[Dataset entries]
-=-=-=-=-

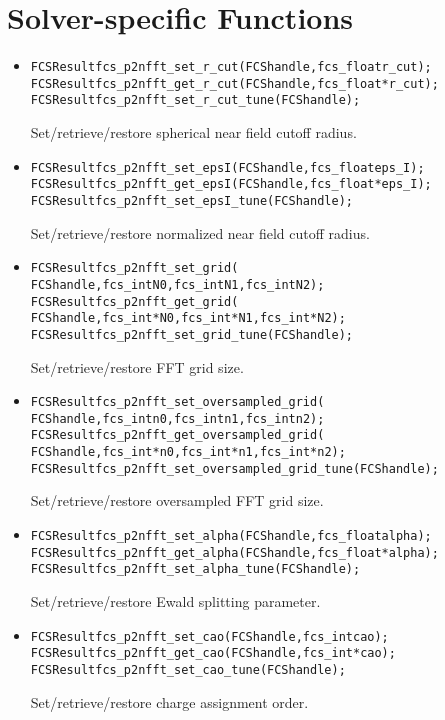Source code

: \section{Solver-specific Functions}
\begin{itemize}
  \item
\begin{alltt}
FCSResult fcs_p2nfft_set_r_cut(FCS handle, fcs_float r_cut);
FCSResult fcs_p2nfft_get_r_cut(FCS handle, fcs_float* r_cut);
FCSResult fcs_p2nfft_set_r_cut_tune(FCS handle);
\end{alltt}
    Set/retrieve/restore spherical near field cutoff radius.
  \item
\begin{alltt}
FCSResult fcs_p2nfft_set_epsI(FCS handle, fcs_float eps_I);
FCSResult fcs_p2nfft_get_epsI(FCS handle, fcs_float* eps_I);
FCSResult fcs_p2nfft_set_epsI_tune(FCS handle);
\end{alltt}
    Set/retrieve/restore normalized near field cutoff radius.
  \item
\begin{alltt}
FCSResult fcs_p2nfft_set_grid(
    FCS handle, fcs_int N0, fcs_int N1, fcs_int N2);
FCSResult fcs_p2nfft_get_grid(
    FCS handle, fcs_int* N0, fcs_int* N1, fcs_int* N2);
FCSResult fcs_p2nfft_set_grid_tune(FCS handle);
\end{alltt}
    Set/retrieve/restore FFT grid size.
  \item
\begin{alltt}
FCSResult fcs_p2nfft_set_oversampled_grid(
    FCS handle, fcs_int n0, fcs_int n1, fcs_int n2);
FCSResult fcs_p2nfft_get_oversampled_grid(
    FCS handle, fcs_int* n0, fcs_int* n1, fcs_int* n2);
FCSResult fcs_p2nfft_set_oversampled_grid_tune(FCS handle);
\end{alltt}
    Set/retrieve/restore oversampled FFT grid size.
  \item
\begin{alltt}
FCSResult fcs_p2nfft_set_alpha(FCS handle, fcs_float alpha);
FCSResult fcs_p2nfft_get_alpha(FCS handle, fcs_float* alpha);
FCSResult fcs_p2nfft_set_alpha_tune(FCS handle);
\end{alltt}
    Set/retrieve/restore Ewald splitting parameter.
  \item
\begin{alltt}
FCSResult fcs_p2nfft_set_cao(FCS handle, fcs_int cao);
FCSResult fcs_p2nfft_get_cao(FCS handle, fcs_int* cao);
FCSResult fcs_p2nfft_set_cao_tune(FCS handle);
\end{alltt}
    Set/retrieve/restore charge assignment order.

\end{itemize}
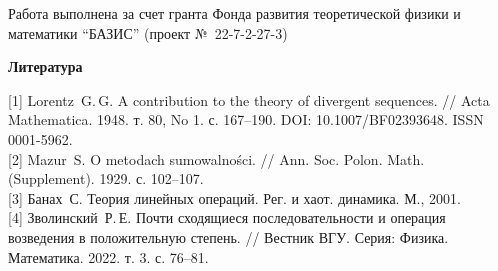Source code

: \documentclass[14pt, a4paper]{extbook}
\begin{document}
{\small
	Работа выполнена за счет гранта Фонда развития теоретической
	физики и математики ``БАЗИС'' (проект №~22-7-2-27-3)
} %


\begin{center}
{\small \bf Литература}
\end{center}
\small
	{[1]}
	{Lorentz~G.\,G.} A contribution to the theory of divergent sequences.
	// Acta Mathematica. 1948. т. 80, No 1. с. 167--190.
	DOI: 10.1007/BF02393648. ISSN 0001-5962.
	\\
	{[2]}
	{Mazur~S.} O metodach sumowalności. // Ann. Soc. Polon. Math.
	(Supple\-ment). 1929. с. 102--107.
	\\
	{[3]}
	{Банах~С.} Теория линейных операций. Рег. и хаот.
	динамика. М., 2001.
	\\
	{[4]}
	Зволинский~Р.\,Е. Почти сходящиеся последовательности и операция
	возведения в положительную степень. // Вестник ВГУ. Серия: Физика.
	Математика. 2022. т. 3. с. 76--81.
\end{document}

-=-=-=-=-

**Requirement:** Begin at the first line of the entries above and return each line exactly, stopping after the line that contains "Работа выполнена за". Pictures do not belong in the copy.

**Written response:**
Source code

: \section{Solver-specific Functions}
\begin{itemize}
  \item
\begin{alltt}
FCSResult fcs_p2nfft_set_r_cut(FCS handle, fcs_float r_cut);
FCSResult fcs_p2nfft_get_r_cut(FCS handle, fcs_float* r_cut);
FCSResult fcs_p2nfft_set_r_cut_tune(FCS handle);
\end{alltt}
    Set/retrieve/restore spherical near field cutoff radius.
  \item
\begin{alltt}
FCSResult fcs_p2nfft_set_epsI(FCS handle, fcs_float eps_I);
FCSResult fcs_p2nfft_get_epsI(FCS handle, fcs_float* eps_I);
FCSResult fcs_p2nfft_set_epsI_tune(FCS handle);
\end{alltt}
    Set/retrieve/restore normalized near field cutoff radius.
  \item
\begin{alltt}
FCSResult fcs_p2nfft_set_grid(
    FCS handle, fcs_int N0, fcs_int N1, fcs_int N2);
FCSResult fcs_p2nfft_get_grid(
    FCS handle, fcs_int* N0, fcs_int* N1, fcs_int* N2);
FCSResult fcs_p2nfft_set_grid_tune(FCS handle);
\end{alltt}
    Set/retrieve/restore FFT grid size.
  \item
\begin{alltt}
FCSResult fcs_p2nfft_set_oversampled_grid(
    FCS handle, fcs_int n0, fcs_int n1, fcs_int n2);
FCSResult fcs_p2nfft_get_oversampled_grid(
    FCS handle, fcs_int* n0, fcs_int* n1, fcs_int* n2);
FCSResult fcs_p2nfft_set_oversampled_grid_tune(FCS handle);
\end{alltt}
    Set/retrieve/restore oversampled FFT grid size.
  \item
\begin{alltt}
FCSResult fcs_p2nfft_set_alpha(FCS handle, fcs_float alpha);
FCSResult fcs_p2nfft_get_alpha(FCS handle, fcs_float* alpha);
FCSResult fcs_p2nfft_set_alpha_tune(FCS handle);
\end{alltt}
    Set/retrieve/restore Ewald splitting parameter.
  \item
\begin{alltt}
FCSResult fcs_p2nfft_set_cao(FCS handle, fcs_int cao);
FCSResult fcs_p2nfft_get_cao(FCS handle, fcs_int* cao);
FCSResult fcs_p2nfft_set_cao_tune(FCS handle);
\end{alltt}
    Set/retrieve/restore charge assignment order.

\end{itemize}
Source code

: \documentclass[14pt, a4paper]{extbook}
\begin{document}
{\small
	Работа выполнена за счет гранта Фонда развития теоретической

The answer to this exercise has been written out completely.